Leadership Raises the Ceiling
In the business world, a franchise is simply a set of systems that have been defined, documented, tested and replicated. Whether good or bad, going to multiple locations of a franchise should produce similar results. The systems, if implemented correctly, should create a “floor” in terms of your experience. Leadership at each location can drastically change the experience, however, because leadership is what raises the ceiling or potential of an organization.
How can we leverage that in our ministries?
4 Ways Great Leadership Increases the Potential of Your Ministry
Great leadership can grow the potential of our ministries simply because leadership affects everything (positively or negatively). As Bill Hybels says, “Everything that matters in this world rises and falls on leadership.” There are dozens of ways leadership can help raise the ceiling in our ministries, but here are 4 I believe are critical.
Leadership provides direction
It’s obvious, but leadership is guiding people somewhere. One would think all churches and ministries are headed somewhere, but in fact far too many are simply going about things how they use to do them without any clear sense of vision or direction. Leadership can grow the potential of our ministry by pointing to where the ministry needs to go. Ryan Stigile had a great post on Tony Morgan’s blog about the importance of seizing good opportunities.
What is the next hill to climb or opportunity to seize?
Leadership provides focus
As leaders we will often times make the wrong choice in terms of what our team or organization should do.

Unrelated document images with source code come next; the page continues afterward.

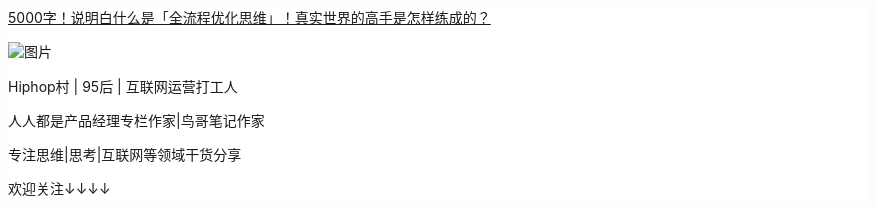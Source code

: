 [5000字！说明白什么是「全流程优化思维」！真实世界的高手是怎样练成的？](http://mp.weixin.qq.com/s?%5F%5Fbiz=Mzg4ODU3NzU2Mg==&mid=2247485029&idx=1&sn=b6f66085394df22a76b8ede21a6852b4&chksm=cff84d10f88fc4061be702d2e8aee8ba8ecdb477fc871748d18abe6a1b97e7ba3aecc4a886db&scene=21#wechat%5Fredirect)

![图片](https://proxy-prod.omnivore-image-cache.app/0x0,sQYFmhIziirC5ijrfBWv-KKrDrQq-O1j_YA4qqqbtB3M/https://mmbiz.qpic.cn/mmbiz_jpg/4xQpcc9PVXjzebUhdouHdR0um1WkbeENHYDghCKBTIu1w4R2j3Ef8icNjicw3WIhLmZ8qqFt70hzVxdDgricgCWRQ/640?wx_fmt=jpeg&wxfrom=5&wx_lazy=1&wx_co=1)

Hiphop村 | 95后 | 互联网运营打工人 

人人都是产品经理专栏作家|鸟哥笔记作家

专注思维|思考|互联网等领域干货分享

欢迎关注↓↓↓↓



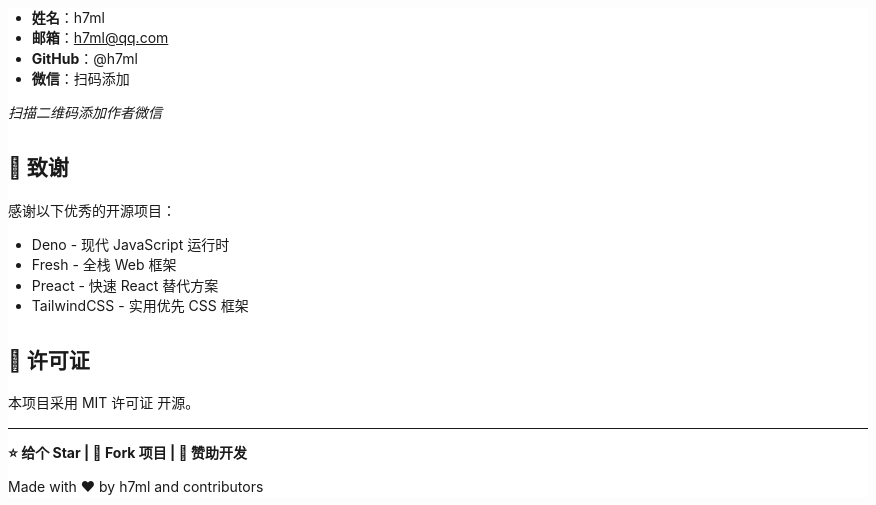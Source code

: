 -   **姓名**：h7ml
-   **邮箱**：h7ml@qq.com
-   **GitHub**：@h7ml
-   **微信**：扫码添加

_扫描二维码添加作者微信_

🙏 致谢
-----

感谢以下优秀的开源项目：

-   Deno - 现代 JavaScript 运行时
-   Fresh - 全栈 Web 框架
-   Preact - 快速 React 替代方案
-   TailwindCSS - 实用优先 CSS 框架

📄 许可证
------

本项目采用 MIT 许可证 开源。

* * *

**⭐ 给个 Star | 🍴 Fork 项目 | 💞 赞助开发**

Made with ❤️ by h7ml and contributors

But, far more often we don’t make a choice and end up doing too many good things. “Good is the enemy of great.” as Collins says. Great leaders know what to say “no” to and ensure the best time, energy and resources are focused on what matters most. Our perspective of our ministry’s potential may be skewed by the fact that we have too much invested in things that aren’t making a big difference in the end.
What would it look like to bring that all into focus on a new opportunity or something that is already working?
Leadership makes others better
Leaders should make everyone on their team better. If not, then change is in order. That’s a post for another day, but one of the best ways to grow the potential of our ministries is to lead our team to reach their existing potential. This is the thing I’m most passionate about, as I have never encountered a church or leader who has fully tapped out the potential God has given to them. I love helping people and organizations reach that potential and experience how God uses that as part of his mission.
What are we doing intentionally, regularly, to make our team better?
Leadership identifies and recruits talent
Great leaders know their own potential and the potential of the organization is limited by how much they do themselves. It’s Maxwell’s Law of the Lid, where our effectiveness is limited by our leadership. Only by recruiting and empowering others can we continue to grow. Almost every ministry leader, particularly in children’s and student ministries, would say their number one need is more volunteers. The volunteer equation I wrote about here addresses the correlation between our volunteer team size and the potential of our ministry. Leaders recognize this and are always recruiting people to join in and be part of chasing the vision.
How do you and your team regularly recruit and hold each other accountable for recruitment?
Solid, well-defined, documented systems can help raise the floor of our ministries and ensure everyone has a helpful experience. If we want to really raise the ceiling and increase the potential of our ministry, leadership is required.
Right now we’re most focused on the fourth one, recruiting.